The film’s main flaw is what it leaves out. We see in flashback how Haft escaped from a Nazi work party, but not how he survived on  his own until the end of the war.  That’s a deliberate choice.  According to his son’s book, the fugitive Haft killed three civilians he feared would turn him over to the Germans. The filmmakers obviously feared that showing those murders could turn an audience against their protagonist.

The good news is that this choice doesn’t significantly dilute the film’s power.

Margaret Qualley

“HONEY DON’T” My rating: C+(Netflix)

89 minutes | MPAA rating: R

Since splitting (temporarily, apparently) from his filmmaking sibling Joel, Ethan Coen has created two films centering on lesbian characters.  Margaret Qualley stars in both.

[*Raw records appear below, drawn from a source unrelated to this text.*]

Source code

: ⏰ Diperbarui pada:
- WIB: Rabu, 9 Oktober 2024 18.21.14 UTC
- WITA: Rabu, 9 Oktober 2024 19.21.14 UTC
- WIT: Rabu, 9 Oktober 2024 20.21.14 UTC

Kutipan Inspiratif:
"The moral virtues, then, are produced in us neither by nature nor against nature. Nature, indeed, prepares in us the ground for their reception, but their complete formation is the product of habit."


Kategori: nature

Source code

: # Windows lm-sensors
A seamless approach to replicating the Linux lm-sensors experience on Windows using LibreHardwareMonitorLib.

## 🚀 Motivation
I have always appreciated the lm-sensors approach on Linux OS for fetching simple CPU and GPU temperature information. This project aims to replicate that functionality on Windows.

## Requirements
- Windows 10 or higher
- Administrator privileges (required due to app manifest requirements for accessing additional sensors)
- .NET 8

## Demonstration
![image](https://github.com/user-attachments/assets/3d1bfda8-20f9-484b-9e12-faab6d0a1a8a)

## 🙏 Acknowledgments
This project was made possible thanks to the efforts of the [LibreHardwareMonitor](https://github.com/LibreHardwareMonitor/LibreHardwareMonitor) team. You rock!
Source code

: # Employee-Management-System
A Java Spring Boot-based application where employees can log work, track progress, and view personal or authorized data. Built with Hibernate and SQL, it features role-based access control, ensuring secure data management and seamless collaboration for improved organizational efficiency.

In 2004 ’s “Drive-Away Dolls” Qualley’s character goes on a road trip with luggage that includes a briefcase full of dildos and a severed human head.

In “Honey Don’t” she plays Honey O’Donahue, a lesbian private eye in sun-baked Bakersfield who wears high heels and hosiery with seams down the back.  The entire project (like “…Dolls” it was co-written with Tricia Cooke) plays like a Jim Thompson potboiler directed by a lesbian version of Russ Meyer.

It’s rude, it’s crude, it’s gleefully exploitative.

The cast includes Chris Evans (as the sexually voracious leader of a religious cult), Aubrey Plaza (as a gay cop), Charlie Day (as a horny police detective) and Lera Abova (as a mysterious Vespa-riding assassin).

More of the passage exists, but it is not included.